Exercise goal: Somewhere below is a line with "- Per-project overrides." and, later, a line with "- Neotest and"; repeat those two lines and all the lines between them, exactly as they are.

**** Entries provided ****

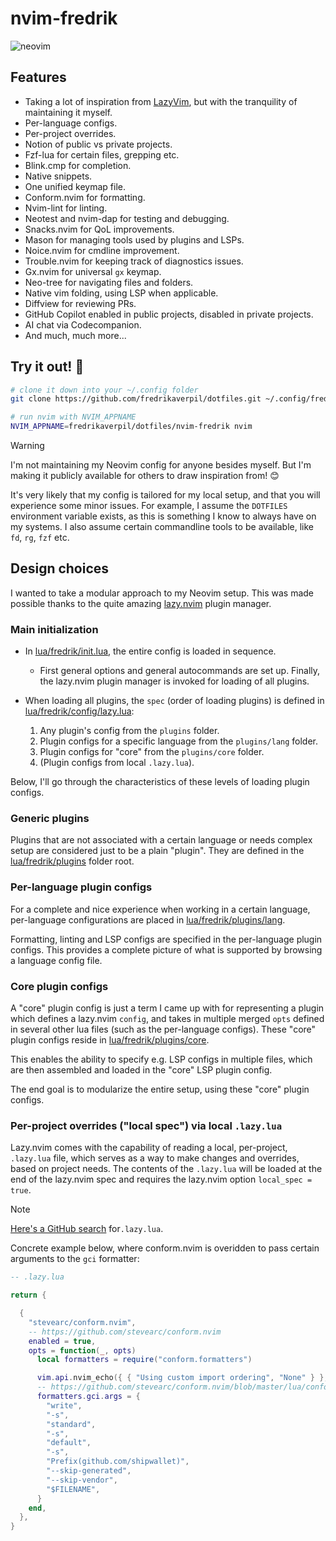 # nvim-fredrik

![neovim](https://github.com/user-attachments/assets/92cf0049-05fc-4ca8-8ec2-d1ff58e48ab9)

## Features

- Taking a lot of inspiration from
  [LazyVim](https://github.com/LazyVim/LazyVim), but with the tranquility of
  maintaining it myself.
- Per-language configs.
- Per-project overrides.
- Notion of public vs private projects.
- Fzf-lua for certain files, grepping etc.
- Blink.cmp for completion.
- Native snippets.
- One unified keymap file.
- Conform.nvim for formatting.
- Nvim-lint for linting.
- Neotest and nvim-dap for testing and debugging.
- Snacks.nvim for QoL improvements.
- Mason for managing tools used by plugins and LSPs.
- Noice.nvim for cmdline improvement.
- Trouble.nvim for keeping track of diagnostics issues.
- Gx.nvim for universal `gx` keymap.
- Neo-tree for navigating files and folders.
- Native vim folding, using LSP when applicable.
- Diffview for reviewing PRs.
- GitHub Copilot enabled in public projects, disabled in private projects.
- AI chat via Codecompanion.
- And much, much more...

## Try it out! 🚀

```bash
# clone it down into your ~/.config folder
git clone https://github.com/fredrikaverpil/dotfiles.git ~/.config/fredrikaverpil/dotfiles

# run nvim with NVIM_APPNAME
NVIM_APPNAME=fredrikaverpil/dotfiles/nvim-fredrik nvim
```

> [!WARNING]
>
> I'm not maintaining my Neovim config for anyone besides myself. But I'm making
> it publicly available for others to draw inspiration from! 😊
>
> It's very likely that my config is tailored for my local setup, and that you
> will experience some minor issues. For example, I assume the `DOTFILES`
> environment variable exists, as this is something I know to always have on my
> systems. I also assume certain commandline tools to be available, like `fd`,
> `rg`, `fzf` etc.

## Design choices

I wanted to take a modular approach to my Neovim setup. This was made possible
thanks to the quite amazing [lazy.nvim](https://github.com/folke/lazy.nvim)
plugin manager.

### Main initialization

- In [lua/fredrik/init.lua](lua/fredrik/init.lua), the entire config is loaded
  in sequence.

  - First general options and general autocommands are set up. Finally, the
    lazy.nvim plugin manager is invoked for loading of all plugins.

- When loading all plugins, the `spec` (order of loading plugins) is defined in
  [lua/fredrik/config/lazy.lua](lua/fredrik/config/lazy.lua):

  1. Any plugin's config from the `plugins` folder.
  2. Plugin configs for a specific language from the `plugins/lang` folder.
  3. Plugin configs for "core" from the `plugins/core` folder.
  4. (Plugin configs from local `.lazy.lua`).

Below, I'll go through the characteristics of these levels of loading plugin
configs.

### Generic plugins

Plugins that are not associated with a certain language or needs complex setup
are considered just to be a plain "plugin". They are defined in the
[lua/fredrik/plugins](lua/fredrik/plugins) folder root.

### Per-language plugin configs

For a complete and nice experience when working in a certain language,
per-language configurations are placed in
[lua/fredrik/plugins/lang](lua/fredrik/plugins/lang).

Formatting, linting and LSP configs are specified in the per-language plugin
configs. This provides a complete picture of what is supported by browsing a
language config file.

### Core plugin configs

A "core" plugin config is just a term I came up with for representing a plugin
which defines a lazy.nvim `config`, and takes in multiple merged `opts` defined
in several other lua files (such as the per-language configs). These "core"
plugin configs reside in [lua/fredrik/plugins/core](lua/fredrik/plugins/core).

This enables the ability to specify e.g. LSP configs in multiple files, which
are then assembled and loaded in the "core" LSP plugin config.

The end goal is to modularize the entire setup, using these "core" plugin
configs.

### Per-project overrides ("local spec") via local `.lazy.lua`

Lazy.nvim comes with the capability of reading a local, per-project, `.lazy.lua`
file, which serves as a way to make changes and overrides, based on project
needs. The contents of the `.lazy.lua` will be loaded at the end of the
lazy.nvim spec and requires the lazy.nvim option `local_spec = true`.

> [!NOTE]
>
> [Here's a GitHub search](https://github.com/search?q=.lazy.lua+language%3ALua&type=code&l=Lua)
> for`.lazy.lua`.

Concrete example below, where conform.nvim is overidden to pass certain
arguments to the `gci` formatter:

```lua
-- .lazy.lua

return {

  {
    "stevearc/conform.nvim",
    -- https://github.com/stevearc/conform.nvim
    enabled = true,
    opts = function(_, opts)
      local formatters = require("conform.formatters")

      vim.api.nvim_echo({ { "Using custom import ordering", "None" } }, false, {})
      -- https://github.com/stevearc/conform.nvim/blob/master/lua/conform/formatters/gci.lua
      formatters.gci.args = {
        "write",
        "-s",
        "standard",
        "-s",
        "default",
        "-s",
        "Prefix(github.com/shipwallet)",
        "--skip-generated",
        "--skip-vendor",
        "$FILENAME",
      }
    end,
  },
}
```
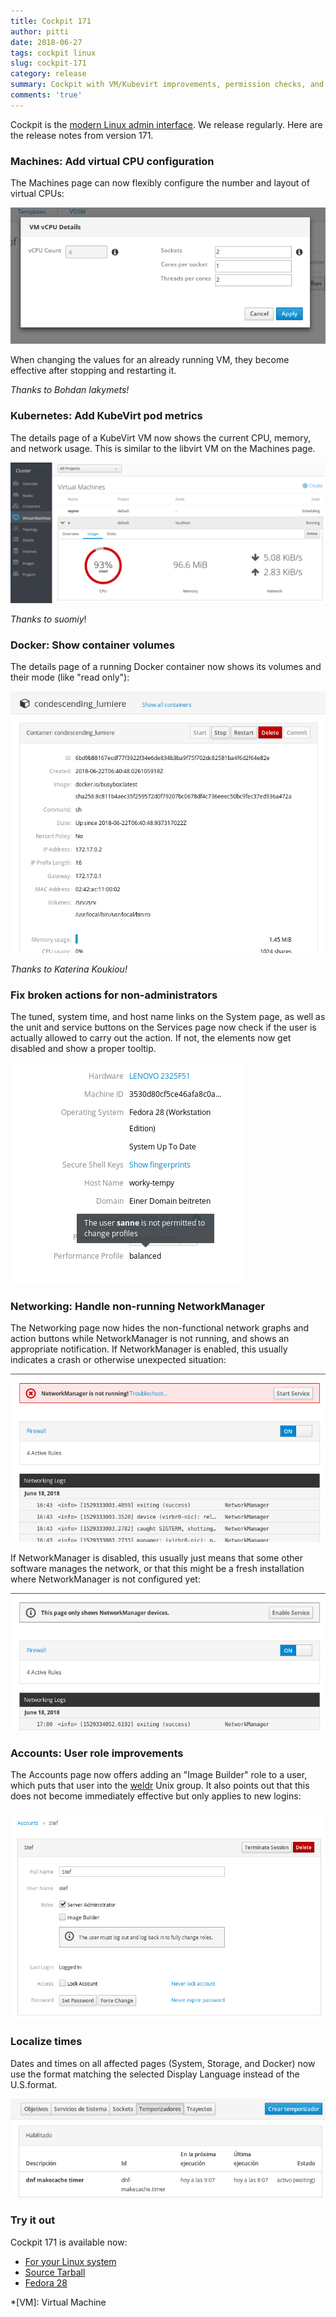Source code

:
 ```yaml
---
title: Cockpit 171
author: pitti
date: 2018-06-27
tags: cockpit linux
slug: cockpit-171
category: release
summary: Cockpit with VM/Kubevirt improvements, permission checks, and time localization
comments: 'true'
---
```


Cockpit is the [modern Linux admin interface](https://cockpit-project.org/). We release regularly.
Here are the release notes from version 171.

### Machines: Add virtual CPU configuration

The Machines page can now flexibly configure the number and layout of virtual CPUs:

![Machines vCPU](/images/machines-vcpu-config.png)

When changing the values for an already running VM, they become effective after
stopping and restarting it.

_Thanks to Bohdan Iakymets!_

### Kubernetes: Add KubeVirt pod metrics

The details page of a KubeVirt VM now shows the current CPU, memory, and
network usage. This is similar to the libvirt VM on the Machines page.

![Kubevirt Pod Metrics](/images/kubernetes-kubevirt-pod-metrics.png)

_Thanks to suomiy_!

### Docker: Show container volumes

The details page of a running Docker container now shows its volumes and their
mode (like "read only"):

![Docker Volumes](/images/docker-volumes-list.png)

_Thanks to Katerina Koukiou!_

### Fix broken actions for non-administrators

The tuned, system time, and host name links on the System page, as well as the
unit and service buttons on the Services page now check if the user is actually
allowed to carry out the action. If not, the elements now get disabled and show
a proper tooltip.

![System tuned permission check](/images/system-tuned-permission.png)

### Networking: Handle non-running NetworkManager

The Networking page now hides the non-functional network graphs and action
buttons while NetworkManager is not running, and shows an appropriate
notification. If NetworkManager is enabled, this usually indicates a crash or
otherwise unexpected situation:

![Enabled stopped NetworkManager](/images/network-nm-stopped-enabled.png)

If NetworkManager is disabled, this usually just means that some other
software manages the network, or that this might be a fresh installation where
NetworkManager is not configured yet:

![Disabled stopped NetworkManager](/images/network-nm-stopped-disabled.png)

### Accounts: User role improvements

The Accounts page now offers adding an "Image Builder" role to a user, which
puts that user into the [weldr](http://weldr.io/) Unix group. It also points
out that this does not become immediately effective but only applies to new
logins:

![Account roles](/images/accounts-weldr-notification.png)

### Localize times

Dates and times on all affected pages (System, Storage, and Docker) now use the
format matching the selected Display Language instead of the U.S.format.

![Time stamp localization](/images/moment-i18n.png)

### Try it out

Cockpit 171 is available now:

 * [For your Linux system](https://cockpit-project.org/running.html)
 * [Source Tarball](https://github.com/cockpit-project/cockpit/releases/tag/171)
 * [Fedora 28](https://bodhi.fedoraproject.org/updates/cockpit-171-1.fc28)

*[VM]: Virtual Machine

****

Exercise output:
- Per-project overrides.
- Notion of public vs private projects.
- Fzf-lua for certain files, grepping etc.
- Blink.cmp for completion.
- Native snippets.
- One unified keymap file.
- Conform.nvim for formatting.
- Nvim-lint for linting.
- Neotest and nvim-dap for testing and debugging.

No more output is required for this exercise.